▶ [WHAT YOU ARE ASKED TO DO]: Should a line in the entries below contain "space", return that line.

━━━━━ DATA FOR ANALYSIS

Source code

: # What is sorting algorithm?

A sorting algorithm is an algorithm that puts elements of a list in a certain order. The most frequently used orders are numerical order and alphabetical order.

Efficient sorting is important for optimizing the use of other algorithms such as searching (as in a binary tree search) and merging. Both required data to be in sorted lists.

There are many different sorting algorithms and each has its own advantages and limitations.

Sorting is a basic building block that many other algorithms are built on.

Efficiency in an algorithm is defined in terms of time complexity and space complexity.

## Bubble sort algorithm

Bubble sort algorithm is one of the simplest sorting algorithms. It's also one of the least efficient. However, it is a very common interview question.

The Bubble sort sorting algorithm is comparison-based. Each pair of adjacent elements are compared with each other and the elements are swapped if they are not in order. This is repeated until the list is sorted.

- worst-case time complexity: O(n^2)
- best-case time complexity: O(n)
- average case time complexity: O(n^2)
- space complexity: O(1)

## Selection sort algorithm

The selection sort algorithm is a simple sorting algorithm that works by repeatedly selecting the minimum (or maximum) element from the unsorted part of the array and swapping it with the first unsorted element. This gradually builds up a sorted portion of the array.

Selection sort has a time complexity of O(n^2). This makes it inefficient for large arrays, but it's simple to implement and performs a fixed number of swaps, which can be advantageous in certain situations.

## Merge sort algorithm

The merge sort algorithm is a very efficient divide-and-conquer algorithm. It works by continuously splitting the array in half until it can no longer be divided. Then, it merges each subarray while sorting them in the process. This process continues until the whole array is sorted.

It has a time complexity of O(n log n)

━━━━━━━━━━
━━━━━ DATA FOR ANALYSIS

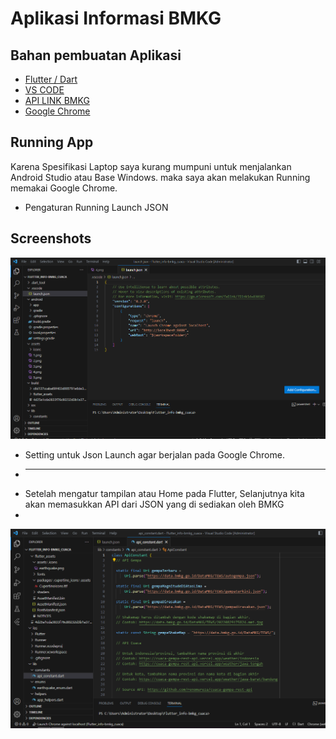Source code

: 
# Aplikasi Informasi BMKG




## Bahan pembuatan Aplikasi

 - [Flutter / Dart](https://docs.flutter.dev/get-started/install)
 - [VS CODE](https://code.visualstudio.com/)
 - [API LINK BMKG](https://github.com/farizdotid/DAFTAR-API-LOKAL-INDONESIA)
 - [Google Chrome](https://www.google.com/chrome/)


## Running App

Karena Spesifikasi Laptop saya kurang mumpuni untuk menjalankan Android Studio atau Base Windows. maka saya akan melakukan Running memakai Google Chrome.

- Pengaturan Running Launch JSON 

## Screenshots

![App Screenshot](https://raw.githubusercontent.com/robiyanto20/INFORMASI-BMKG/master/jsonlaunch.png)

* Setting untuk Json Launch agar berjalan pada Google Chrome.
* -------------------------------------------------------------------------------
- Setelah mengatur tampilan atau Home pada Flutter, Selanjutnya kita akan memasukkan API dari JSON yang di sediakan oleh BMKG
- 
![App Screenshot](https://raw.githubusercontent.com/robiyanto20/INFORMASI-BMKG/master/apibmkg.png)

━━━━━━━━━━
━━━━━ DATA FOR ANALYSIS

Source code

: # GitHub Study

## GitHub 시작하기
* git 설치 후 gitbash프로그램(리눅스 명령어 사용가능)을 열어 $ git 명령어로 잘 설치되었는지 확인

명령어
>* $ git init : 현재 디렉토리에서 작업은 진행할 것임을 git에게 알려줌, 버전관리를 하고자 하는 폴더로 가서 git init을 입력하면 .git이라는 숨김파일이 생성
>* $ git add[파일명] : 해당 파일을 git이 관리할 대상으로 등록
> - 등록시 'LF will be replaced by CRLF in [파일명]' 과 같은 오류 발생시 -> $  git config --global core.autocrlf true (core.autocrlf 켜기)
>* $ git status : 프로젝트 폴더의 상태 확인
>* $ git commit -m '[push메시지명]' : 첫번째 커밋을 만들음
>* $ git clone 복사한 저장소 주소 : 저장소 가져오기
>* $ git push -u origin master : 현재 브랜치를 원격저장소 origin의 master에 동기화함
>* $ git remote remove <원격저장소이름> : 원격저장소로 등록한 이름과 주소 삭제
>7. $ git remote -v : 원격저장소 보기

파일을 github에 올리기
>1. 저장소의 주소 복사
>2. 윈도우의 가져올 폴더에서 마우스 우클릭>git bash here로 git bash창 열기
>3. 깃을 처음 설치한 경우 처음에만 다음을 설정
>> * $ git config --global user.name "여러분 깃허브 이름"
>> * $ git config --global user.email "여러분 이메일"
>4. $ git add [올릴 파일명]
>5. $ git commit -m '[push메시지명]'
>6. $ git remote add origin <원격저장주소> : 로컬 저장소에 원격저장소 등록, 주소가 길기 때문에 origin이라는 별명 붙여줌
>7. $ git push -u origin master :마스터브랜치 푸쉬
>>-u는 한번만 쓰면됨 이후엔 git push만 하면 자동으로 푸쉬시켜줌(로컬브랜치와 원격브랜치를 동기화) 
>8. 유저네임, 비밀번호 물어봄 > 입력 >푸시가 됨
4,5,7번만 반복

━━━━━━━━━━

▶ [THE COMPLETED TASK]:
Efficiency in an algorithm is defined in terms of time complexity and space complexity.
- space complexity: O(1)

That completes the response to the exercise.